* [DATASET CONTENT]:
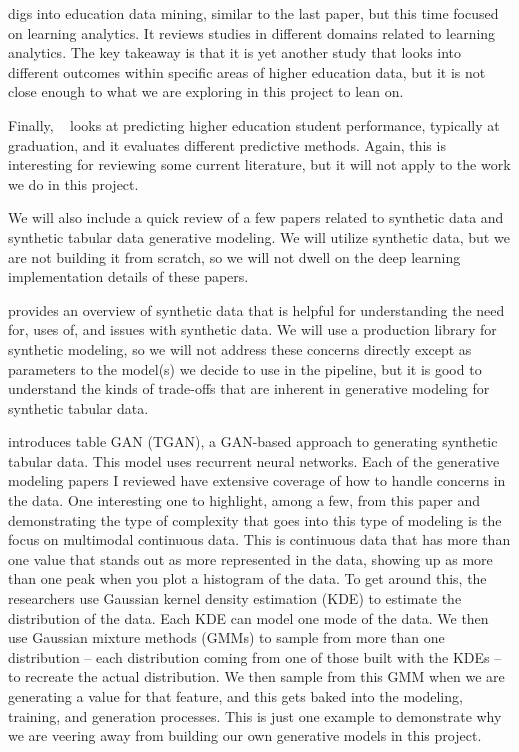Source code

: \documentclass[sigconf, authorversion, nonacm]{acmart}
\begin{document}
    \cite{ALDOWAH201913} digs into education data mining, similar to the last paper, but this time focused on learning analytics. It reviews studies in different domains related to learning analytics. The key takeaway is that it is yet another study that looks into different outcomes within specific areas of higher education data, but it is not close enough to what we are exploring in this project to lean on.

    Finally, ~\cite{https://doi.org/10.1155/2022/8924028} looks at predicting higher education student performance, typically at graduation, and it evaluates different predictive methods. Again, this is interesting for reviewing some current literature, but it will not apply to the work we do in this project.

    We will also include a quick review of a few papers related to synthetic data and synthetic tabular data generative modeling. We will utilize synthetic data, but we are not building it from scratch, so we will not dwell on the deep learning implementation details of these papers.

    \cite{decristofaro2024syntheticdatamethodsuse} provides an overview of synthetic data that is helpful for understanding the need for, uses of, and issues with synthetic data. We will use a production library for synthetic modeling, so we will not address these concerns directly except as parameters to the model(s) we decide to use in the pipeline, but it is good to understand the kinds of trade-offs that are inherent in generative modeling for synthetic tabular data.

    \cite{DBLP:journals/corr/abs-1811-11264} introduces table GAN (TGAN), a GAN-based approach to generating synthetic tabular data. This model uses recurrent neural networks. Each of the generative modeling papers I reviewed have extensive coverage of how to handle concerns in the data. One interesting one to highlight, among a few, from this paper and demonstrating the type of complexity that goes into this type of modeling is the focus on multimodal continuous data. This is continuous data that has more than one value that stands out as more represented in the data, showing up as more than one peak when you plot a histogram of the data. To get around this, the researchers use Gaussian kernel density estimation (KDE) to estimate the distribution of the data. Each KDE can model one mode of the data. We then use Gaussian mixture methods (GMMs) to sample from more than one distribution -- each distribution coming from one of those built with the KDEs -- to recreate the actual distribution. We then sample from this GMM when we are generating a value for that feature, and this gets baked into the modeling, training, and generation processes. This is just one example to demonstrate why we are veering away from building our own generative models in this project.
\end{document}
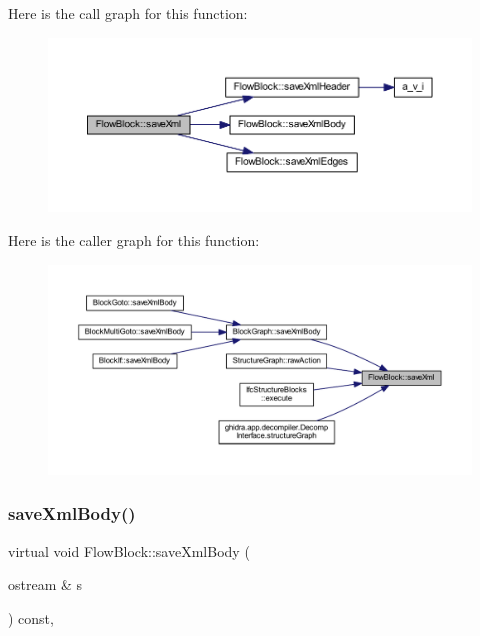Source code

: Here is the call graph for this function\+:
\nopagebreak
\begin{figure}[H]
\begin{center}
\leavevmode
\includegraphics[width=350pt]{class_flow_block_a91d4573992c7a798259b34be67d97d5a_cgraph}
\end{center}
\end{figure}
Here is the caller graph for this function\+:
\nopagebreak
\begin{figure}[H]
\begin{center}
\leavevmode
\includegraphics[width=350pt]{class_flow_block_a91d4573992c7a798259b34be67d97d5a_icgraph}
\end{center}
\end{figure}
\mbox{\label{class_flow_block_a05d5939fe8f00edba7320799bf3f177b}} 
\subsubsection{\texorpdfstring{saveXmlBody()}{saveXmlBody()}}
{\footnotesize\ttfamily virtual void Flow\+Block\+::save\+Xml\+Body (\begin{DoxyParamCaption}\item[{ostream \&}]{s }\end{DoxyParamCaption}) const\hspace{0.3cm}{\ttfamily [inline]}, {\ttfamily [virtual]}}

* [TASK STATEMENT]: Using the data above, return each line that includes the word "width".

* [SOLUTION TO THE PROBLEM]:
\includegraphics[width=350pt]{class_flow_block_a91d4573992c7a798259b34be67d97d5a_cgraph}
\includegraphics[width=350pt]{class_flow_block_a91d4573992c7a798259b34be67d97d5a_icgraph}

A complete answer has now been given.